# TASK OBJECTIVE:
Up to and including the line that holds "- voter.component.ts", print the data exactly from its first line; do not print the pictures.

# INPUT FOR THIS TASK:

========================

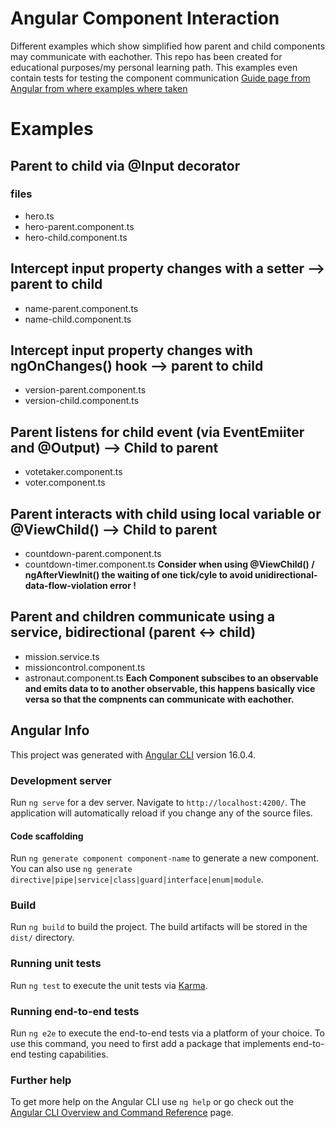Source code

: 
# Angular Component Interaction
 Different examples which show simplified how parent and child components may communicate with eachother. This repo has been created for educational purposes/my personal learning path. This examples even contain tests for testing the component communication
 [Guide page from Angular from where examples where taken](https://angular.io/guide/component-interaction)

# Examples

## Parent to child via **@Input decorator**
### files
- hero.ts
- hero-parent.component.ts
- hero-child.component.ts

## Intercept input property changes with a setter --> parent to child
- name-parent.component.ts
- name-child.component.ts

## Intercept input property changes with ngOnChanges() hook --> parent to child
- version-parent.component.ts
- version-child.component.ts


## Parent listens for child event (via EventEmiiter and @Output) --> Child to parent
- votetaker.component.ts
- voter.component.ts

## Parent interacts with child using local variable or @ViewChild() --> Child to parent
- countdown-parent.component.ts
- countdown-timer.component.ts
**Consider when using @ViewChild() / ngAfterViewInit() the waiting of one tick/cyle to avoid unidirectional-data-flow-violation error !**

## Parent and children communicate using a service, bidirectional (parent <-> child)
- mission.service.ts
- missioncontrol.component.ts
- astronaut.component.ts
**Each Component subscibes to an observable and emits data to to another observable, this happens basically vice versa so that the compnents can communicate with eachother.**

## Angular Info
This project was generated with [Angular CLI](https://github.com/angular/angular-cli) version 16.0.4.
### Development server

Run `ng serve` for a dev server. Navigate to `http://localhost:4200/`. The application will automatically reload if you change any of the source files.

#### Code scaffolding

Run `ng generate component component-name` to generate a new component. You can also use `ng generate directive|pipe|service|class|guard|interface|enum|module`.

### Build

Run `ng build` to build the project. The build artifacts will be stored in the `dist/` directory.

### Running unit tests

Run `ng test` to execute the unit tests via [Karma](https://karma-runner.github.io).

### Running end-to-end tests

Run `ng e2e` to execute the end-to-end tests via a platform of your choice. To use this command, you need to first add a package that implements end-to-end testing capabilities.

### Further help

To get more help on the Angular CLI use `ng help` or go check out the [Angular CLI Overview and Command Reference](https://angular.io/cli) page.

========================

# ANSWER SECTION:
Source code

: 
# Angular Component Interaction
 Different examples which show simplified how parent and child components may communicate with eachother. This repo has been created for educational purposes/my personal learning path. This examples even contain tests for testing the component communication
 [Guide page from Angular from where examples where taken](https://angular.io/guide/component-interaction)

# Examples

## Parent to child via **@Input decorator**
### files
- hero.ts
- hero-parent.component.ts
- hero-child.component.ts

## Intercept input property changes with a setter --> parent to child
- name-parent.component.ts
- name-child.component.ts

## Intercept input property changes with ngOnChanges() hook --> parent to child
- version-parent.component.ts
- version-child.component.ts


## Parent listens for child event (via EventEmiiter and @Output) --> Child to parent
- votetaker.component.ts
- voter.component.ts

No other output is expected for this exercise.